Prompt: Please retype all of the records below word for word, leaving out any pictures.

--------------------

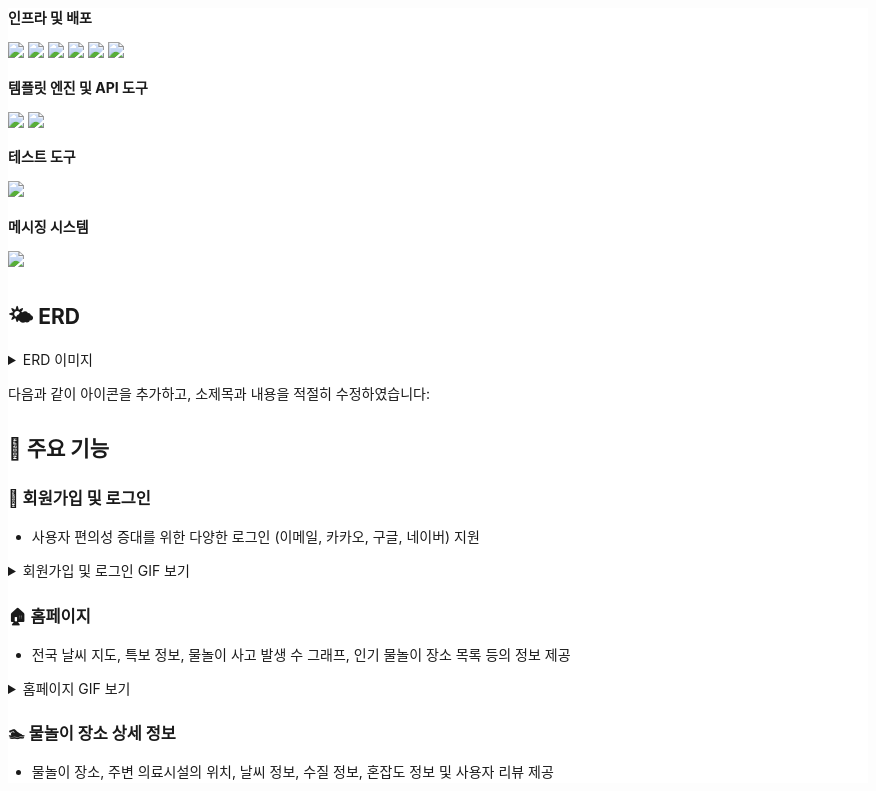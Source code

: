 **인프라 및 배포**
<div>
  <span><img src="https://img.shields.io/badge/Docker-2496ED?style=flat-square&logo=docker&logoColor=white"/></span>
  <span><img src="https://img.shields.io/badge/Github Actions-2088FF?style=flat-square&logo=githubactions&logoColor=white"/></span>
  <span><img src="https://img.shields.io/badge/AWS EC2-FF9900?style=flat-square&logo=amazonec2&logoColor=white"/></span>
  <span><img src="https://img.shields.io/badge/AWS RDS-527FFF?style=flat-square&logo=amazonrds&logoColor=white"/></span>
  <span><img src="https://img.shields.io/badge/AWS S3-569A31?style=flat-square&logo=amazons3&logoColor=white"/></span>
  <span><img src="https://img.shields.io/badge/Nginx-009639?style=flat-square&logo=nginx&logoColor=white"/></span>
</div>

**템플릿 엔진 및 API 도구**
<div>
  <span><img src="https://img.shields.io/badge/Thymeleaf-005F0F?style=flat-square&logo=thymeleaf&logoColor=white"/></span>
  <span><img src="https://img.shields.io/badge/Swagger-85EA2D?style=flat-square&logo=swagger&logoColor=black"/></span>
</div>

**테스트 도구**
<div>
  <span><img src="https://img.shields.io/badge/JUnit-25A162?style=flat-square&logo=junit5&logoColor=white"/></span>
</div>

**메시징 시스템**
<div>
  <span><img src="https://img.shields.io/badge/Kafka-231F20?style=flat-square&logo=apachekafka&logoColor=white"/></span>
</div>

## 🌤️ ERD
<details><summary>ERD 이미지</summary></details>

다음과 같이 아이콘을 추가하고, 소제목과 내용을 적절히 수정하였습니다:

## 📌 주요 기능

### 🔐 회원가입 및 로그인
- 사용자 편의성 증대를 위한 다양한 로그인 (이메일, 카카오, 구글, 네이버) 지원

<details><summary>회원가입 및 로그인 GIF 보기</summary></details>

### 🏠 홈페이지
- 전국 날씨 지도, 특보 정보, 물놀이 사고 발생 수 그래프, 인기 물놀이 장소 목록 등의 정보 제공

<details><summary>홈페이지 GIF 보기</summary></details>

### 🏊 물놀이 장소 상세 정보
- 물놀이 장소, 주변 의료시설의 위치, 날씨 정보, 수질 정보, 혼잡도 정보 및 사용자 리뷰 제공
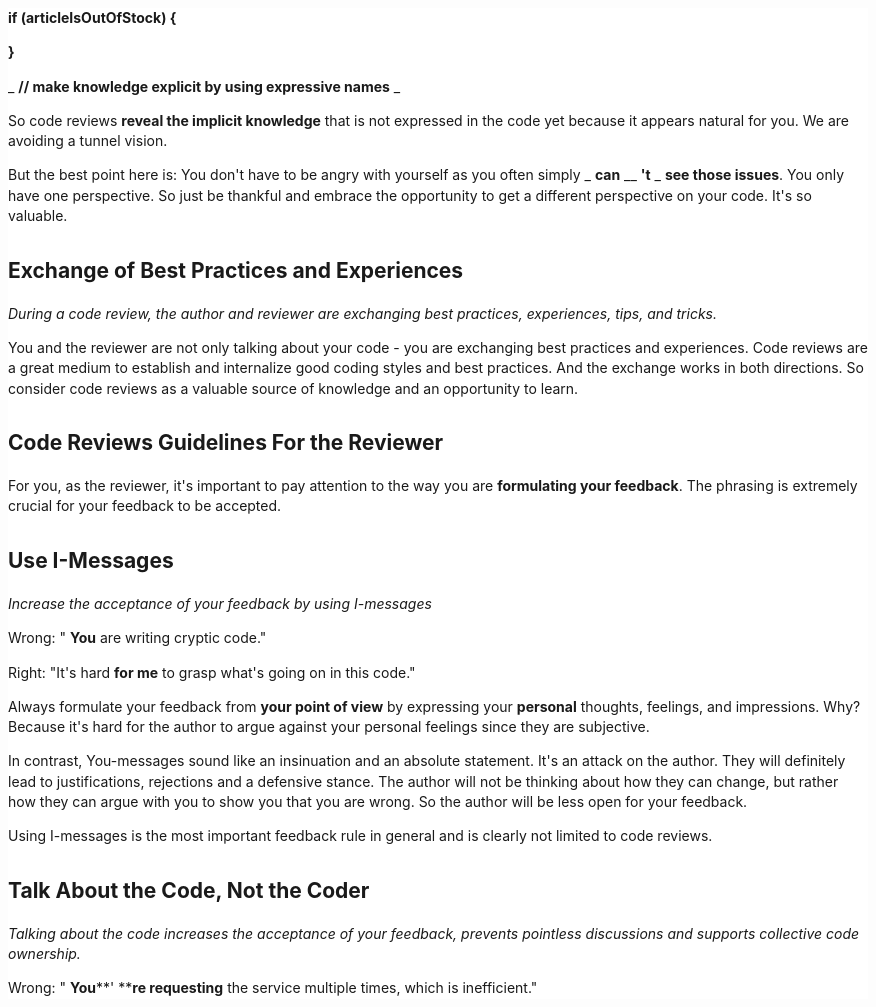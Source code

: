 **if (articleIsOutOfStock) {**

**}**

_ **// make knowledge explicit by using expressive names** _

So code reviews **reveal the implicit knowledge** that is not expressed in the code yet because it appears natural for you. We are avoiding a tunnel vision.

But the best point here is: You don&#39;t have to be angry with yourself as you often simply _ **can** __ **&#39;t** _ **see those issues**. You only have one perspective. So just be thankful and embrace the opportunity to get a different perspective on your code. It&#39;s so valuable.

## **Exchange of Best Practices and Experiences**

_During a code review, the author and reviewer are exchanging best practices, experiences, tips, and tricks._

You and the reviewer are not only talking about your code - you are exchanging best practices and experiences. Code reviews are a great medium to establish and internalize good coding styles and best practices. And the exchange works in both directions. So consider code reviews as a valuable source of knowledge and an opportunity to learn.

## **Code Reviews Guidelines For the Reviewer**

For you, as the reviewer, it&#39;s important to pay attention to the way you are **formulating your feedback**. The phrasing is extremely crucial for your feedback to be accepted.

## **Use I-Messages**

_Increase the acceptance of your feedback by using I-messages_

Wrong: &quot; **You** are writing cryptic code.&quot;

Right: &quot;It&#39;s hard **for me** to grasp what&#39;s going on in this code.&quot;

Always formulate your feedback from **your point of view** by expressing your **personal** thoughts, feelings, and impressions. Why? Because it&#39;s hard for the author to argue against your personal feelings since they are subjective.

In contrast, You-messages sound like an insinuation and an absolute statement. It&#39;s an attack on the author. They will definitely lead to justifications, rejections and a defensive stance. The author will not be thinking about how they can change, but rather how they can argue with you to show you that you are wrong. So the author will be less open for your feedback.

Using I-messages is the most important feedback rule in general and is clearly not limited to code reviews.

## **Talk About the Code, Not the Coder**

_Talking about the code increases the acceptance of your feedback, prevents pointless discussions and supports collective code ownership._

Wrong: &quot; **You****&#39; ****re requesting** the service multiple times, which is inefficient.&quot;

--------------------

The answer:
Source code

: **인프라 및 배포**
<div>
  <span><img src="https://img.shields.io/badge/Docker-2496ED?style=flat-square&logo=docker&logoColor=white"/></span>
  <span><img src="https://img.shields.io/badge/Github Actions-2088FF?style=flat-square&logo=githubactions&logoColor=white"/></span>
  <span><img src="https://img.shields.io/badge/AWS EC2-FF9900?style=flat-square&logo=amazonec2&logoColor=white"/></span>
  <span><img src="https://img.shields.io/badge/AWS RDS-527FFF?style=flat-square&logo=amazonrds&logoColor=white"/></span>
  <span><img src="https://img.shields.io/badge/AWS S3-569A31?style=flat-square&logo=amazons3&logoColor=white"/></span>
  <span><img src="https://img.shields.io/badge/Nginx-009639?style=flat-square&logo=nginx&logoColor=white"/></span>
</div>

**템플릿 엔진 및 API 도구**
<div>
  <span><img src="https://img.shields.io/badge/Thymeleaf-005F0F?style=flat-square&logo=thymeleaf&logoColor=white"/></span>
  <span><img src="https://img.shields.io/badge/Swagger-85EA2D?style=flat-square&logo=swagger&logoColor=black"/></span>
</div>

**테스트 도구**
<div>
  <span><img src="https://img.shields.io/badge/JUnit-25A162?style=flat-square&logo=junit5&logoColor=white"/></span>
</div>

**메시징 시스템**
<div>
  <span><img src="https://img.shields.io/badge/Kafka-231F20?style=flat-square&logo=apachekafka&logoColor=white"/></span>
</div>

## 🌤️ ERD
<details><summary>ERD 이미지</summary></details>

다음과 같이 아이콘을 추가하고, 소제목과 내용을 적절히 수정하였습니다:

## 📌 주요 기능

### 🔐 회원가입 및 로그인
- 사용자 편의성 증대를 위한 다양한 로그인 (이메일, 카카오, 구글, 네이버) 지원

<details><summary>회원가입 및 로그인 GIF 보기</summary></details>

### 🏠 홈페이지
- 전국 날씨 지도, 특보 정보, 물놀이 사고 발생 수 그래프, 인기 물놀이 장소 목록 등의 정보 제공

<details><summary>홈페이지 GIF 보기</summary></details>

### 🏊 물놀이 장소 상세 정보
- 물놀이 장소, 주변 의료시설의 위치, 날씨 정보, 수질 정보, 혼잡도 정보 및 사용자 리뷰 제공
Source code

: **if (articleIsOutOfStock) {**

**}**

_ **// make knowledge explicit by using expressive names** _

So code reviews **reveal the implicit knowledge** that is not expressed in the code yet because it appears natural for you. We are avoiding a tunnel vision.

But the best point here is: You don&#39;t have to be angry with yourself as you often simply _ **can** __ **&#39;t** _ **see those issues**. You only have one perspective. So just be thankful and embrace the opportunity to get a different perspective on your code. It&#39;s so valuable.

## **Exchange of Best Practices and Experiences**

_During a code review, the author and reviewer are exchanging best practices, experiences, tips, and tricks._

You and the reviewer are not only talking about your code - you are exchanging best practices and experiences. Code reviews are a great medium to establish and internalize good coding styles and best practices. And the exchange works in both directions. So consider code reviews as a valuable source of knowledge and an opportunity to learn.

## **Code Reviews Guidelines For the Reviewer**

For you, as the reviewer, it&#39;s important to pay attention to the way you are **formulating your feedback**. The phrasing is extremely crucial for your feedback to be accepted.

## **Use I-Messages**

_Increase the acceptance of your feedback by using I-messages_

Wrong: &quot; **You** are writing cryptic code.&quot;

Right: &quot;It&#39;s hard **for me** to grasp what&#39;s going on in this code.&quot;

Always formulate your feedback from **your point of view** by expressing your **personal** thoughts, feelings, and impressions. Why? Because it&#39;s hard for the author to argue against your personal feelings since they are subjective.

In contrast, You-messages sound like an insinuation and an absolute statement. It&#39;s an attack on the author. They will definitely lead to justifications, rejections and a defensive stance. The author will not be thinking about how they can change, but rather how they can argue with you to show you that you are wrong. So the author will be less open for your feedback.

Using I-messages is the most important feedback rule in general and is clearly not limited to code reviews.

## **Talk About the Code, Not the Coder**

_Talking about the code increases the acceptance of your feedback, prevents pointless discussions and supports collective code ownership._

Wrong: &quot; **You****&#39; ****re requesting** the service multiple times, which is inefficient.&quot;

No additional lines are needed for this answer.